Un grande sin discusión es Edgar Allan Poe, que solo vivió cuarenta años. En su literatura se funden lo blanco y lo negro hablando de miedo y una penetración psicológica inaudita, que Hawthorne solo había esbozado. A Poe le debemos el cuento de terror moderno en su estado más depurado; hasta entonces se había escrito en la oscuridad, sin entender las bases psicológicas de los resortes del horror.
Sobre este autor se han escrito muchos libros y todos explican su literatura en relación con su vida, desde el de M. Bonaparte al de Julio Cortázar pasando por el de Baudelaire, quien lo nombró padre de los decadentes y simbolistas. Fue huérfano (de su madre se dijo que era una mujer etérea, de ojos inmensos y enigmáticos, y que lo marcó para siempre); vivió en la pobreza y su talante fue enamoradizo. Adoptado por el matrimonio Allan, en su adolescencia se enamoró de Helen, que moriría supuestamente bajo la locura en 1824; luego de Sarah Elmira Royster, con quien quiso casarse a los quince. La Universidad (de Virginia) lo alejó de ella, cuando ya era un joven tendente a padecer de nervios y a caer en el alcohol. Expulsado de sus estudios por esa rebeldía, bajo la influencia de Lord Byron se trasladó a Grecia para luchar contra los turcos, pero tras esa aventura apareció en San Petersburgo sin pasaporte ni dinero, fue repatriado e ingresó en la Academia Militar de West Point… de donde también lo expulsaron.

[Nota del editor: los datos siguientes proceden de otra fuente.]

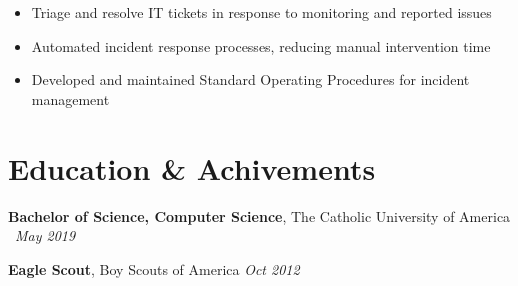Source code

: \documentclass[11pt, a4paper]{article}
\begin{document}
 {

			\begin{itemize}
				\item Triage and resolve IT tickets in response to monitoring and reported issues
				\item Automated incident response processes, reducing manual intervention time
				\item Developed and maintained Standard Operating Procedures for incident management
			\end{itemize}
}

\section{Education \& Achivements}
\textbf{Bachelor of Science, Computer Science}, The Catholic University of America \hfill \, \textit{May 2019}

\textbf{Eagle Scout}, Boy Scouts of America \hfill \textit{Oct 2012}

% 
\end{document}
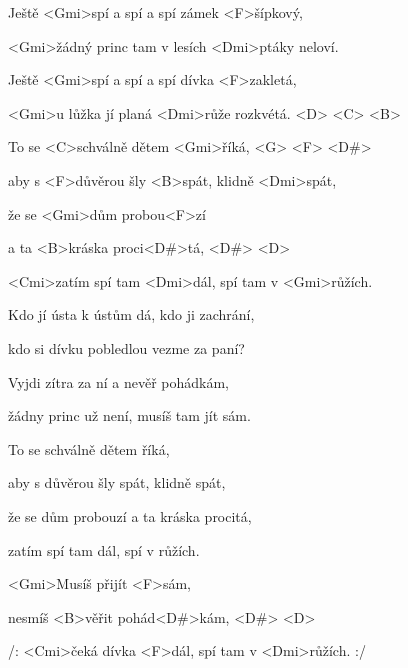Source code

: 

\zs
Ještě <Gmi>spí a spí a spí zámek <F>šípkový,

<Gmi>žádný princ tam v lesích <Dmi>ptáky neloví.

Ještě <Gmi>spí a spí a spí dívka <F>zakletá,

<Gmi>u lůžka jí planá <Dmi>růže rozkvétá. <D> <C> <B> 

To se <C>schválně dětem <Gmi>říká, <G> <F> <D#> 

aby s <F>důvěrou šly <B>spát, klidně <Dmi>spát,

že se <Gmi>dům probou<F>zí

a ta <B>kráska proci<D#>tá, <D#> <D> 

<Cmi>zatím spí tam <Dmi>dál, spí tam v <Gmi>růžích.
\ks

\zs
Kdo jí ústa k ústům dá, kdo ji zachrání,

kdo si dívku pobledlou vezme za paní?

Vyjdi zítra za ní a nevěř pohádkám,

žádny princ už není, musíš tam jít sám.

To se schválně dětem říká,

aby s důvěrou šly spát, klidně spát,

že se dům probouzí a ta kráska procitá,

zatím spí tam dál, spí v růžích.
\ks

\zs
<Gmi>Musíš přijít <F>sám,

nesmíš <B>věřit pohád<D#>kám, <D#> <D> 

/: <Cmi>čeká dívka <F>dál, spí tam v <Dmi>růžích. :/
\ks

\kp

En 1929, además de comenzar la gran crisis económica en Estados Unidos, murió su segunda madre y, después, su padrastro, de cuya gran fortuna nada heredó. Cayó entonces enamorado de su prima Virginia, de solo trece años, con la que llegó a casarse. Siguió bebiendo, tomó opio, lo echaron del periódico Messenger… y su joven esposa contrajo la tuberculosis. En una célebre carta escribió: Mis enemigos atribuían la locura a la bebida, en vez de atribuir la bebida a la locura.
Después llegó un encuentro en la Casa Blanca con la capa puesta al revés, un extravío en los bosques, la escritura de El cuervo, varias conferencias y, en 1847, la muerte de Virginia. Ese año lo pasó Poe por completo huyendo del alcohol y del opio, pero buscando desesperadamente a Marie Louise Shew, que se ganó su afecto en la convalecencia de su mujer. Tampoco tardarían en regresar a su escena vital Helen Whitman, Annie Richmond y Elmira, su novia de juventud. Con ella también llegó a casarse, pero su matrimonio duró un mes.
Terminó el escritor embarcando a Baltimore, donde moriría tras conocer varias tabernas. Dicen que sus últimas palabras fueron: Que Dios ayude a mi pobre alma.
Poe fue, en cualquier caso, un poeta del terror al que su editor pagaba menos que a otros por manejar un lenguaje que la mayoría no entendía. Sus oscuridades procedían, más que del romanticismo europeo, de su interior: buscó refugio en corazones femeninos, pero su intemperie era mayor. En sus relatos deseo y horror son lo mismo, como explicaría Freud en Lo siniestro: Eros y Tanatos lo atraían y le producían el supremo horror. Pero nunca careció de humor, derivado de su inteligencia crítica: en los momentos más terribles se sonríe, como vemos en El barril del amontillado o Los crímenes de la calle Morgue.
Algunas de sus historias pueden resultarnos excesivamente racionalistas, otras extravagantes, pero resultan inolvidables la espantosa travesía del barco de Manuscrito encontrado en una botella, el viaje al Polo Sur de Arthur Gordon Pym o El hombre de la multitud, donde alguien, quizá una figura alegórica del escritor, vaga día y noche entre la gente ante el temor a quedarse solo. Otras tramas suyas parecen poemas densos por la cantidad de poesía que contienen, como Silencio, Sombra o La máscara de la muerte roja.